To ease the transition, WPA2 hardware can run in backward-compatibility mode to support the original WPA and even WEP standards. This allows an organization to upgrade its wireless access points to the new hardware and still support the older WEP- and WPA-compliant clients. As the clients upgrade to newer wireless devices, WPA2 (and thus AES encryption) can be used.
The wireless encryption we’ve discussed so far does indeed secure the data, but it has a couple of weaknesses. First, using a preshared key system means that you must go to every wireless device and accurately enter the PSK before the device can communicate on the network. Likewise, keeping the same PSK for an extended amount of time increases the chances of the encryption algorithm’s being hacked, so it’s a good idea to change the PSK on a regular basis. In a small network of 10 or so wireless devices, this may not be a big deal, but in a large network with hundreds or even thousands of wireless devices, this can be a full-time job. The second issue presented by a PSK system is the inability to remove access. For example, if you are using a PSK among your 50 laptop users on the network, and one of the users leaves the company, you must change the PSK for the 49 other wireless users to eliminate the security vulnerability from the former employee.
Simply relying on a shared PSK among all devices is not a secure or scalable solution for business. What was needed was a method of wireless authentication. This would allow you to have a system of granting or restricting access based on a variety of criteria, such as usernames and passwords or certificates. The industry responded with the ultimate authentication method, which we now know as 802.1x.
Usually when we think of network authentication, we think of accessing an operating system. For example, when you log into a Microsoft Windows domain, you must authenticate using a username and password to gain access to shared resources on the Windows-based servers. When you Telnet to a Cisco device, you must authenticate to gain access to manage the device using the Cisco IOS. 802.1x takes authentication to an entirely new level. Now, you must authenticate to gain access to the Layer 2 LAN network fabric. Now, to access the wireless access point and use the 802.11 network, you must authenticate. You can also apply 802.1x to LAN network switches. When a device plugs into an Ethernet port, it must authenticate before it gains access to that port and, thus, the network.

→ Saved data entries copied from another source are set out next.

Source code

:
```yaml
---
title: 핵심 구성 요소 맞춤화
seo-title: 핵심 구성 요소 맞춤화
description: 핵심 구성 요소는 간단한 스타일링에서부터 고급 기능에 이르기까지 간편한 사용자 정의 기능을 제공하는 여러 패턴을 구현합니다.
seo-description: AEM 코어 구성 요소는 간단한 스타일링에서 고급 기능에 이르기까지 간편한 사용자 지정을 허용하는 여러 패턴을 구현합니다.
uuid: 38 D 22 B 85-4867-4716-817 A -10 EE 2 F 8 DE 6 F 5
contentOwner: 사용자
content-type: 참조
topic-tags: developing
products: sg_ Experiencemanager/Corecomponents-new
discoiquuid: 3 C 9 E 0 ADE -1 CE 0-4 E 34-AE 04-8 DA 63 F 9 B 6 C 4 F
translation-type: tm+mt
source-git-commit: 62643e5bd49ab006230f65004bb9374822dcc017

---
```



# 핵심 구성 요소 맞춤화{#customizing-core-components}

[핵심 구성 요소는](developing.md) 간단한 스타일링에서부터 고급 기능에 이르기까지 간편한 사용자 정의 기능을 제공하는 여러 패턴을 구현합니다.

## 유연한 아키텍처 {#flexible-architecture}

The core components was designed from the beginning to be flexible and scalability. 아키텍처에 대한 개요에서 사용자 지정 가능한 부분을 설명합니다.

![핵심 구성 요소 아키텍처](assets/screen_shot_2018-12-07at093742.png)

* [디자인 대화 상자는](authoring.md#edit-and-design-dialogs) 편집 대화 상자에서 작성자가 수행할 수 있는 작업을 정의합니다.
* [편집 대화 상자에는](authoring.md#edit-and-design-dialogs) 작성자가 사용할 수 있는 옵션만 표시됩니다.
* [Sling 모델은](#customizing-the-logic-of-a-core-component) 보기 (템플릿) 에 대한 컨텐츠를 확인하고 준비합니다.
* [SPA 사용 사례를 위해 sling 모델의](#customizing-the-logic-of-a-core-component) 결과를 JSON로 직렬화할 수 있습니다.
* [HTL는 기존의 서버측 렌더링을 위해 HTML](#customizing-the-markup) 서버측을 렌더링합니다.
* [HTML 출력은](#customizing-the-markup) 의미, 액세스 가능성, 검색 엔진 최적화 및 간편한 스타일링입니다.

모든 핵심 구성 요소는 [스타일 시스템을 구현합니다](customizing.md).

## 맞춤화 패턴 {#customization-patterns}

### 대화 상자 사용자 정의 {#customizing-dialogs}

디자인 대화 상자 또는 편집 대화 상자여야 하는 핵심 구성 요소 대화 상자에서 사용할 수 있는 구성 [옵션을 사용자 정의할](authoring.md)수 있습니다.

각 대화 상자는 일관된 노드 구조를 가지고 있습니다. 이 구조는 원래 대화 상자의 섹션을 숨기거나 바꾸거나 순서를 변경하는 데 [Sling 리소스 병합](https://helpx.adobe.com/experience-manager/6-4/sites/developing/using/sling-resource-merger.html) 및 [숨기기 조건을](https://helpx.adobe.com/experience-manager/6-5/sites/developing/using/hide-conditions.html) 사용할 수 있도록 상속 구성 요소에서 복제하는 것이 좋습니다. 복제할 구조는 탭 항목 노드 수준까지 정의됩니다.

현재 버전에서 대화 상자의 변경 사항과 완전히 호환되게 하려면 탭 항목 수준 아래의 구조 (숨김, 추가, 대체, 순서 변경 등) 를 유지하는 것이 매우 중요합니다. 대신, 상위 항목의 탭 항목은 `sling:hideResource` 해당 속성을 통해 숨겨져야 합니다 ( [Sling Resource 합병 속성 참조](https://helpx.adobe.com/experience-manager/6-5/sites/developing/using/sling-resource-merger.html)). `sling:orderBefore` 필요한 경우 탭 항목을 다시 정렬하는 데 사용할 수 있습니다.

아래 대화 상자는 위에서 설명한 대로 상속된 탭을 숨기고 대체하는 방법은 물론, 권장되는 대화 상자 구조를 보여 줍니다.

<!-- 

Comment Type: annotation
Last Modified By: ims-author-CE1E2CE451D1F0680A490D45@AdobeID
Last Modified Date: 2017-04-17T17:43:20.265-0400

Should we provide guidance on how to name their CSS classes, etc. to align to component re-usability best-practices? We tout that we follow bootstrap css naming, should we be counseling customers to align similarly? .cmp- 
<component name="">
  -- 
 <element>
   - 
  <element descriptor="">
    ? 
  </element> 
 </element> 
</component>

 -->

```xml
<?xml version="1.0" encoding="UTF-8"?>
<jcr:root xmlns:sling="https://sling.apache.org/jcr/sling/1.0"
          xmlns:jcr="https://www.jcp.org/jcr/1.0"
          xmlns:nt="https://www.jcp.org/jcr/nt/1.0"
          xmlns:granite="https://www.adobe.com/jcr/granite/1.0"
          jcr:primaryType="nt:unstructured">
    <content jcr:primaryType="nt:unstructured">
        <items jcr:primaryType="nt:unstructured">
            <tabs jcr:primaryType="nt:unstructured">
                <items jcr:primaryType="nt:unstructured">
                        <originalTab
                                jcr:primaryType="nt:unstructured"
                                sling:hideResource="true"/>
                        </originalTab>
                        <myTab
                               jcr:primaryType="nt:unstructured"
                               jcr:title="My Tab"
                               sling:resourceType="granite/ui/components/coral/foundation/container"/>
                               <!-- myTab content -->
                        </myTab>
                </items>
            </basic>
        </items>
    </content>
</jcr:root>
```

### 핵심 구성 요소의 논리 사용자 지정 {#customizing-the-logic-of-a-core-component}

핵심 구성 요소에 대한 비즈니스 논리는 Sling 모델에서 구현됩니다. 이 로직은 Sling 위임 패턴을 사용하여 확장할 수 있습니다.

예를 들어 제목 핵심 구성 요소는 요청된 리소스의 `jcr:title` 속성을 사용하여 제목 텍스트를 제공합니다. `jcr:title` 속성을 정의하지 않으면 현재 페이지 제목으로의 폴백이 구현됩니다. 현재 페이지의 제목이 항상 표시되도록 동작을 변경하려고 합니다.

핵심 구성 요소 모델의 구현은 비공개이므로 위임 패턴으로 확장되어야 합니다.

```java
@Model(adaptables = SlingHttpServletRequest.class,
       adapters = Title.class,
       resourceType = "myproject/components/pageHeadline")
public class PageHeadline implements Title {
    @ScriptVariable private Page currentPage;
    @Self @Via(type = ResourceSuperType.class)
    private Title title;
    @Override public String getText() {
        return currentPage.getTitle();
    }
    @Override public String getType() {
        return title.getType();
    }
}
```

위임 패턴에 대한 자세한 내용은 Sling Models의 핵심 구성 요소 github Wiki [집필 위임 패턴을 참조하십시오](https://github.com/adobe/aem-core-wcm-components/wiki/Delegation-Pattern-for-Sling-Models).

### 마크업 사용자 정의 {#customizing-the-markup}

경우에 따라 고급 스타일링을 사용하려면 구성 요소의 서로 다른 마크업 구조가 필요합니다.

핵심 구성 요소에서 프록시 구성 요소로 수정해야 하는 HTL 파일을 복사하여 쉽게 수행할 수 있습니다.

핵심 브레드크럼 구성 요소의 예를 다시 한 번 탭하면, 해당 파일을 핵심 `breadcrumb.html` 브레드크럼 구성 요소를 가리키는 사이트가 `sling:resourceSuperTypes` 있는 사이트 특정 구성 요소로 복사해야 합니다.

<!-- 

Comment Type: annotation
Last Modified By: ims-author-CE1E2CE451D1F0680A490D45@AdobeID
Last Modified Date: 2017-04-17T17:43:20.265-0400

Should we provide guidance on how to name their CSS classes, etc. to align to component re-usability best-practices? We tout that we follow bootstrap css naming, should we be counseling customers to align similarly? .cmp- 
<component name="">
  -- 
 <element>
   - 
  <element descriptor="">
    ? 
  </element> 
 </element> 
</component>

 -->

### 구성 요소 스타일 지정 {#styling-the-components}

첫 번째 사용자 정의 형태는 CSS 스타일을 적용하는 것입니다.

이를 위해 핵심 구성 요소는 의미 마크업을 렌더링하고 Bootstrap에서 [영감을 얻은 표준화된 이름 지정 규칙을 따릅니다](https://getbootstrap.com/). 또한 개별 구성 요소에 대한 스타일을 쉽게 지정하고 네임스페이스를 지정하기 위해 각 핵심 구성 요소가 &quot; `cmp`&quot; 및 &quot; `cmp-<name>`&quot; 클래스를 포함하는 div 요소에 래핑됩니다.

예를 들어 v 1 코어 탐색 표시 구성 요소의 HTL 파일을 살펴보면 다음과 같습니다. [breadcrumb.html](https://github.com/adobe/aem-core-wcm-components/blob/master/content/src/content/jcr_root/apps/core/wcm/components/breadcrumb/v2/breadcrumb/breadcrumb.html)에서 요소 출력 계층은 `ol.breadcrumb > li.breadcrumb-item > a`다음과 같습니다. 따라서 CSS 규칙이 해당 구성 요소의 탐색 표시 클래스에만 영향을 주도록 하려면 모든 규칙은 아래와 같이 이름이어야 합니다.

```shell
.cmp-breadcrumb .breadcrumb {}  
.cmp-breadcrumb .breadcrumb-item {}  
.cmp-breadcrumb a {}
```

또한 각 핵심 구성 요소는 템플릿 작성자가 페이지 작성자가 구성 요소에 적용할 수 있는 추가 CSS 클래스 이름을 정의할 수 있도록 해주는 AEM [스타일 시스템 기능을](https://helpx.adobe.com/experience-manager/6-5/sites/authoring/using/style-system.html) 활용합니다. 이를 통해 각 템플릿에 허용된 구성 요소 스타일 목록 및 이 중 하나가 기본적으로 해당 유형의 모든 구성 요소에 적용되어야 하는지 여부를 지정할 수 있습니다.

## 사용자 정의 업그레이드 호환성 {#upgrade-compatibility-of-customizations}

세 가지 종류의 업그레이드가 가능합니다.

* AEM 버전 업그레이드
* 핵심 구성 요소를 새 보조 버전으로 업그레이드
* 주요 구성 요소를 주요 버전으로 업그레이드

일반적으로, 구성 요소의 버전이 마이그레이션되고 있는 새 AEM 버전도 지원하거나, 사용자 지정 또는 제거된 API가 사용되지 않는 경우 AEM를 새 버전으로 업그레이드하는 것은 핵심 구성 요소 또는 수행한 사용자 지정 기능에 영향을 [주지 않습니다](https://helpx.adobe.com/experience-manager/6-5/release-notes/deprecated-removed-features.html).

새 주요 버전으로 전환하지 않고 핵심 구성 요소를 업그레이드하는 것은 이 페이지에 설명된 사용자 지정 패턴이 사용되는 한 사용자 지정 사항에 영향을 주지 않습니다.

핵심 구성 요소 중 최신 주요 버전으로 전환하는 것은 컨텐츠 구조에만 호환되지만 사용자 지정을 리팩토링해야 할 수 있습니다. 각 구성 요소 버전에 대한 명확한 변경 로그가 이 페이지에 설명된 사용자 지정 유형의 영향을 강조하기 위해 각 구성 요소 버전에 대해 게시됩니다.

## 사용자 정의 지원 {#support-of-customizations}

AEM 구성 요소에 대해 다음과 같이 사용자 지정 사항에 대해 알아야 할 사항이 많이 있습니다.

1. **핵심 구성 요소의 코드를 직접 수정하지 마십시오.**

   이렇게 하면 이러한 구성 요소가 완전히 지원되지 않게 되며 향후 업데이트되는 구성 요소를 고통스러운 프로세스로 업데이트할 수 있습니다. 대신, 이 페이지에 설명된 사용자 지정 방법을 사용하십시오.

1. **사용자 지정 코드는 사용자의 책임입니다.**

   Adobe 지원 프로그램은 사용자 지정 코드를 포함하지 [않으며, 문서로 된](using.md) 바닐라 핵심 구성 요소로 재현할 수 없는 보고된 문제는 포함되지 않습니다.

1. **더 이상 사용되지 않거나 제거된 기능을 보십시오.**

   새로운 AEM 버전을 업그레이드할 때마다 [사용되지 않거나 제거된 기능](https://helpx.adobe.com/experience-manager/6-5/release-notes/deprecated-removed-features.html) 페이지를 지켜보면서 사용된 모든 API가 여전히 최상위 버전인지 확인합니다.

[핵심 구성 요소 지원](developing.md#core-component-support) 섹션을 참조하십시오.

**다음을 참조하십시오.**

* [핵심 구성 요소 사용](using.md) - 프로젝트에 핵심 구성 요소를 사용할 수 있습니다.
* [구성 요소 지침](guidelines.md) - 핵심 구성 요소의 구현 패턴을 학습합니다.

Think of the possibilities as soon as you begin using network authentication! When a user leaves the company, you can negate her user account on a Microsoft Windows server. This will cause her to lose the ability to log on to the Windows workstation and, at the same time, lose the ability to even plug into a switch port or attach to the wireless network! Talk about cutting off a user! Now, let me give you the basics of how this works.
802.1x designates three network devices that participate in network authentication: the supplicant, the authenticator, and the authentication server. Figure 16.2 shows the placement of these devices.
When the user wants to access the network, he must first send his authentication credentials (such as a username and password) to the authenticator, which forwards them to the authentication server. When the authentication server receives the credentials, it checks them against its database and then tell the authenticator whether the device has passed authentication. If the device fails authentication, its access to the network is terminated or severely limited, depending on how you (as the administrator) decide to restrict the device. If the device passes authentication, the supplicant and authentication server generate a dynamic encryption key known as the session key. This provides the same security as the PSK but does not require you to enter a PSK on the client or wireless access point.
I could say much more about network authentication, but, as I said at the beginning of this section, this is a 10,000-foot overview of the concepts. You now know what network authentication is all about and what it is used for. It’s now up to you to continue past the CCNA in your Cisco studies to determine the best method to implement network authentication. Proceed into that world with a grave warning: Don’t let the EAP monsters eat you alive! Don’t worry; you’ll know what I mean when you get there.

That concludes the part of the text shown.